─── Record extracts

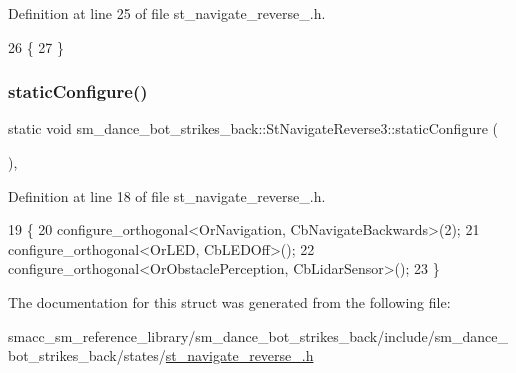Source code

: Definition at line 25 of file st\+\_\+navigate\+\_\+reverse\+\_.\+h.


\begin{DoxyCode}
26    \{
27    \}
\end{DoxyCode}
\mbox{\label{structsm__dance__bot__strikes__back_1_1StNavigateReverse3_a4670afe58480a98550b4139930b95e41}} 
\subsubsection{\texorpdfstring{static\+Configure()}{staticConfigure()}}
{\footnotesize\ttfamily static void sm\+\_\+dance\+\_\+bot\+\_\+strikes\+\_\+back\+::\+St\+Navigate\+Reverse3\+::static\+Configure (\begin{DoxyParamCaption}{ }\end{DoxyParamCaption})\hspace{0.3cm}{\ttfamily [inline]}, {\ttfamily [static]}}



Definition at line 18 of file st\+\_\+navigate\+\_\+reverse\+\_.\+h.


\begin{DoxyCode}
19    \{
20       configure\_orthogonal<OrNavigation, CbNavigateBackwards>(2);
21       configure\_orthogonal<OrLED, CbLEDOff>();
22       configure\_orthogonal<OrObstaclePerception, CbLidarSensor>();
23    \}
\end{DoxyCode}


The documentation for this struct was generated from the following file\+:\begin{DoxyCompactItemize}
\item 
smacc\+\_\+sm\+\_\+reference\+\_\+library/sm\+\_\+dance\+\_\+bot\+\_\+strikes\+\_\+back/include/sm\+\_\+dance\+\_\+bot\+\_\+strikes\+\_\+back/states/\hyperlink{strikes__back_2include_2sm__dance__bot__strikes__back_2states_2st__navigate__reverse__3_8h}{st\+\_\+navigate\+\_\+reverse\+\_.\+h}\end{DoxyCompactItemize}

──────

* [What needs to be done]
What is needed is a word-for-word transcription of all the entries, with the pictures dropped.

* [Your response]
Source code

: Definition at line 25 of file st\+\_\+navigate\+\_\+reverse\+\_.\+h.


\begin{DoxyCode}
26    \{
27    \}
\end{DoxyCode}
\mbox{\label{structsm__dance__bot__strikes__back_1_1StNavigateReverse3_a4670afe58480a98550b4139930b95e41}} 
\subsubsection{\texorpdfstring{static\+Configure()}{staticConfigure()}}
{\footnotesize\ttfamily static void sm\+\_\+dance\+\_\+bot\+\_\+strikes\+\_\+back\+::\+St\+Navigate\+Reverse3\+::static\+Configure (\begin{DoxyParamCaption}{ }\end{DoxyParamCaption})\hspace{0.3cm}{\ttfamily [inline]}, {\ttfamily [static]}}



Definition at line 18 of file st\+\_\+navigate\+\_\+reverse\+\_.\+h.


\begin{DoxyCode}
19    \{
20       configure\_orthogonal<OrNavigation, CbNavigateBackwards>(2);
21       configure\_orthogonal<OrLED, CbLEDOff>();
22       configure\_orthogonal<OrObstaclePerception, CbLidarSensor>();
23    \}
\end{DoxyCode}


The documentation for this struct was generated from the following file\+:\begin{DoxyCompactItemize}
\item 
smacc\+\_\+sm\+\_\+reference\+\_\+library/sm\+\_\+dance\+\_\+bot\+\_\+strikes\+\_\+back/include/sm\+\_\+dance\+\_\+bot\+\_\+strikes\+\_\+back/states/\hyperlink{strikes__back_2include_2sm__dance__bot__strikes__back_2states_2st__navigate__reverse__3_8h}{st\+\_\+navigate\+\_\+reverse\+\_.\+h}\end{DoxyCompactItemize}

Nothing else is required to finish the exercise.